@redpepper: Yea, no sweat on missing me - I was at work too, it was just slow at the time so I thought I'd give you a shout.
I feel the same way; it's more about feelings than labels.
You said I've been working hard...what's really weird about this whole occurrence is it's forced me to look at the way I look at people in my life (not just women!) and realize that I've lived (in secret?) as a self-centered prick for a large bit of my life up to this point.
For instance, my friend B is my single closest friend. He and I go back farther than anyone I know. His dad died not too long ago, and he has a newborn on his hands. He has a really hard time talking about his feelings...I know he's having a hard time letting go of his dad's death.
He's said a few times...things that, had I been caring about him, should have indicated to me that he needed me; so many times I just ignored it. I'm not ignoring those things anymore - he'd had a really hard day yesterday, and for the first time in a long time I put his needs in front of mine, and drove out to him with a couple of brews. (His baby-mama was out of the house, too, as she seems to be a lot. He's told me she leaves him alone kind of a lot, and when he's alone he cries to himself.)
I only bring this up as an example - you go through life thinking you care about people, but so often it's just pretend, and life's entirely too short to pretend.
C and I are actually not shook up at all. Better than ever. We did end up talking really intensely for a few days, about what turned into a much wider range of topics than just me and S.
I had a strange epiphany about it. Remember that "odd" feeling I'd had, how things just weren't quite right with me and C, even though we weren't fighting, or having any major problems? I'm about 99% sure I know what it was now. We hadn't connected emotionally in a long time. I realized something about C that I hadn't before. She feels secure and connected to me when I open up to her, and talk about my feelings with her. I've always (surprise surprise) had a really hard time talking about any of my feelings, and especially things that have to do with my upbringing - there was a lot of "soft" domestic violence in my home, and although my dad has a lot of good qualities, treating women correctly and caring about people was never one of his strong suits. It hurts me so bad to talk about some of those feelings, so I've always boxed them up.
Here's how I know. I've read that jealousy is indicative of something secondary, and I've also read that it stems because of an unmet need; it now makes perfect sense to me that C would be upset that I was having an emotional connection with someone when I hadn't had one with her in a long time - and still have trouble opening up to her when I do. When I talked to her, and opened up to her, the jealousy faded so quickly and was replaced by love and passion. She wasn't mad at me about S. She understood about S. She'd had her need to feel connected met, and I think that's what really put her at ease.
Going forward, I'm going to make sure THAT is the need that I meet, and it's a lot harder than what I'm used to. It's easy to buy someone a purse to make them feel superficially happy; it's much harder to share yourself and share your feelings with someone when you're not used to it. But that's what feeds her, and she was starved.
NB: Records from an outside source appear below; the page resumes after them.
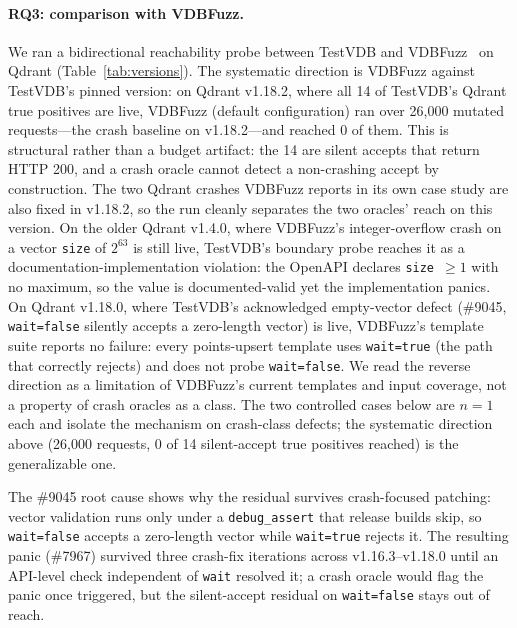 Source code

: \documentclass[sigconf]{acmart}
\begin{document}
\paragraph{RQ3: comparison with VDBFuzz.}
We ran a bidirectional reachability probe between TestVDB and VDBFuzz~\cite{vdbfuzz26} on Qdrant (Table~\ref{tab:versions}). The systematic direction is VDBFuzz against TestVDB's pinned version: on Qdrant v1.18.2, where all 14 of TestVDB's Qdrant true positives are live, VDBFuzz (default configuration) ran over 26{,}000 mutated requests---the crash baseline on v1.18.2---and reached 0 of them. This is structural rather than a budget artifact: the 14 are silent accepts that return HTTP 200, and a crash oracle cannot detect a non-crashing accept by construction. The two Qdrant crashes VDBFuzz reports in its own case study are also fixed in v1.18.2, so the run cleanly separates the two oracles' reach on this version. On the older Qdrant v1.4.0, where VDBFuzz's integer-overflow crash on a vector \texttt{size} of $2^{63}$ is still live, TestVDB's boundary probe reaches it as a documentation-implementation violation: the OpenAPI declares \texttt{size}~$\geq 1$ with no maximum, so the value is documented-valid yet the implementation panics. On Qdrant v1.18.0, where TestVDB's acknowledged empty-vector defect (\#9045, \texttt{wait=false} silently accepts a zero-length vector) is live, VDBFuzz's template suite reports no failure: every points-upsert template uses \texttt{wait=true} (the path that correctly rejects) and does not probe \texttt{wait=false}. We read the reverse direction as a limitation of VDBFuzz's current templates and input coverage, not a property of crash oracles as a class. The two controlled cases below are $n{=}1$ each and isolate the mechanism on crash-class defects; the systematic direction above (26{,}000 requests, 0 of 14 silent-accept true positives reached) is the generalizable one.

The \#9045 root cause shows why the residual survives crash-focused patching: vector validation runs only under a \texttt{debug\_assert} that release builds skip, so \texttt{wait=false} accepts a zero-length vector while \texttt{wait=true} rejects it. The resulting panic (\#7967) survived three crash-fix iterations across v1.16.3--v1.18.0 until an API-level check independent of \texttt{wait} resolved it; a crash oracle would flag the panic once triggered, but the silent-accept residual on \texttt{wait=false} stays out of reach.
\end{document}
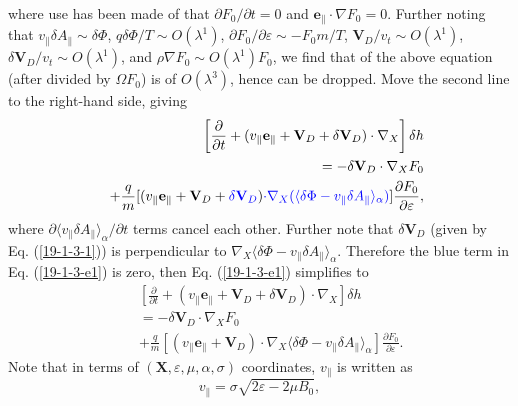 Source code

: \documentclass{article}
\newcommand{\tmcolor}[2]{{\color{#1}{#2}}}
\begin{document}
where use has been made of that $\partial F_0 / \partial t = 0$ and
$\mathbf{e}_{\parallel} \cdot \nabla F_0 = 0$. Further noting that
$v_{\parallel} \delta A_{\parallel} \sim \delta \Phi$, $q \delta \Phi / T \sim
O (\lambda^1)$, $\partial F_0 / \partial \varepsilon \sim - F_0 m / T$,
\quad$\mathbf{V}_D / v_t \sim O (\lambda^1)$, $\delta \mathbf{V}_D / v_t \sim
O (\lambda^1)$, and $\rho \nabla F_0 \sim O (\lambda^1) F_0$, we find that
\tmcolor{red}{the red term} of the above equation (after divided by $\Omega
F_0$) is of $O (\lambda^3)$, hence can be dropped. Move the second line to the
right-hand side, giving
\begin{eqnarray}
  &  & \left[ \frac{\partial}{\partial t} + (v_{\parallel}
  \mathbf{e}_{\parallel} +\mathbf{V}_D + \delta \mathbf{V}_D) \cdot \nabla_X
  \right] \delta h \nonumber\\
  &  & = - \delta \mathbf{V}_D \cdot \nabla_X F_0 \nonumber\\
  &  & + \frac{q}{m} [(v_{\parallel} \mathbf{e}_{\parallel} +\mathbf{V}_D +
  \tmcolor{blue}{\delta \mathbf{V}_D}) \tmcolor{blue}{\cdot \nabla_X (\langle
  \delta \Phi - v_{\parallel} \delta A_{\parallel} \rangle_{\alpha})}]
  \frac{\partial F_0}{\partial \varepsilon},  \label{19-1-3-e1}
\end{eqnarray}
where $\partial \langle v_{\parallel} \delta A_{\parallel} \rangle_{\alpha} /
\partial t$ terms cancel each other. Further note that $\delta \mathbf{V}_D$
(given by Eq. (\ref{19-1-3-1})) is perpendicular to $\nabla_X \langle \delta
\Phi - v_{\parallel} \delta A_{\parallel} \rangle_{\alpha}$. Therefore the
blue term in Eq. (\ref{19-1-3-e1}) is zero, then Eq. (\ref{19-1-3-e1})
simplifies to
\begin{eqnarray}
  &  & \left[ \frac{\partial}{\partial t} + (v_{\parallel}
  \mathbf{e}_{\parallel} +\mathbf{V}_D + \delta \mathbf{V}_D) \cdot \nabla_X
  \right] \delta h \nonumber\\
  &  & = - \delta \mathbf{V}_D \cdot \nabla_X F_0 \nonumber\\
  &  & + \frac{q}{m} [(v_{\parallel} \mathbf{e}_{\parallel} +\mathbf{V}_D)
  \cdot \nabla_X \langle \delta \Phi - v_{\parallel} \delta A_{\parallel}
  \rangle_{\alpha}] \frac{\partial F_0}{\partial \varepsilon} . 
  \label{19-1-4-e1}
\end{eqnarray}
Note that in terms of $(\mathbf{X}, \varepsilon, \mu, \alpha, \sigma)$
coordinates, $v_{\parallel}$ is written as
\begin{equation}
  \label{19-3-27-1} v_{\parallel} = \sigma \sqrt{2 \varepsilon - 2 \mu B_0},
\end{equation}
\end{document}
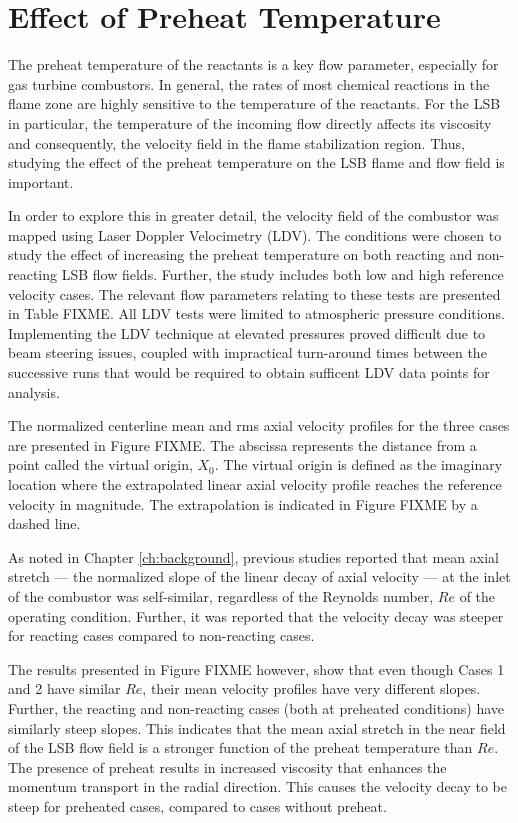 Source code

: \section{Effect of Preheat Temperature}
\label{sec:lsb-effect-of-preheat-temperature}

The preheat temperature of the reactants is a key flow parameter, especially for gas turbine combustors.
In general, the rates of most chemical reactions in the flame zone are highly sensitive to the temperature of the reactants.
For the LSB in particular, the temperature of the incoming flow directly affects its viscosity and consequently, the velocity field in the flame stabilization region.
Thus, studying the effect of the preheat temperature on the LSB flame and flow field is important.

In order to explore this in greater detail, the velocity field of the combustor was mapped using Laser Doppler Velocimetry (LDV).
The conditions were chosen to study the effect of increasing the preheat temperature on both reacting and non-reacting LSB flow fields.
Further, the study includes both low and high reference velocity cases.
The relevant flow parameters relating to these tests are presented in Table FIXME.
All LDV tests were limited to atmospheric pressure conditions.
Implementing the LDV technique at elevated pressures proved difficult due to beam steering issues, coupled with impractical turn-around times between the successive runs that would be required to obtain sufficent LDV data points for analysis.

The normalized centerline mean and rms axial velocity profiles for the three cases are presented in Figure FIXME.
The abscissa represents the distance from a point called the virtual origin, \(X_0\).
The virtual origin is defined as the imaginary location where the extrapolated linear axial velocity profile reaches the reference velocity in magnitude.
The extrapolation is indicated in Figure FIXME by a dashed line.

As noted in Chapter \ref{ch:background}, previous studies\cite{2008-cheng-a} reported that mean axial stretch --- the normalized slope of the linear decay of axial velocity --- at the inlet of the combustor was self-similar, regardless of the Reynolds number, \(Re\) of the operating condition.
Further, it was reported that the velocity decay was steeper for reacting cases compared to non-reacting cases.

The results presented in Figure FIXME however, show that even though Cases 1 and 2 have similar \(Re\), their mean velocity profiles have very different slopes.
Further, the reacting and non-reacting cases (both at preheated conditions) have similarly steep slopes.
This indicates that the mean axial stretch in the near field of the LSB flow field is a stronger function of the preheat temperature than \(Re\).
The presence of preheat results in increased viscosity that enhances the momentum transport in the radial direction.
This causes the velocity decay to be steep for preheated cases, compared to cases without preheat.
It feels so good knowing I have a lover who understands me. C isn't threatened by S as much/at all, even knowing "the whole story."
You might have noticed I speak in metaphor a lot - I just find it helpful. I think I found my favorite one so far though, talking to B last night. I told him, human relationships aren't black and white, or even delineated by shades of grey. They're more like individual paintings; each one has it's own palette, with it's own mix of colors. When you paint a painting, sometimes you apply more of this color, or more of that color; if it's a relationship you care about, you really concentrate and pick the right colors to make it the...best painting you can. If you don't care, the colors sit on the palette, and mix, and get untidy, unkempt. You try to paint it and it's dirty, and doesn't look how you want it to. That's just my new favorite metaphor and I wanted to share it.
I thought for a while, "How can I start having the relationship I want with S?" ...and I kept thinking, and thinking. What I finally decided to do was send her a text message:
"How's life for you today?"
Nothing much different than something I've said to people a million times before. But this time, I care about the answer. And that's all I have to do to feel good.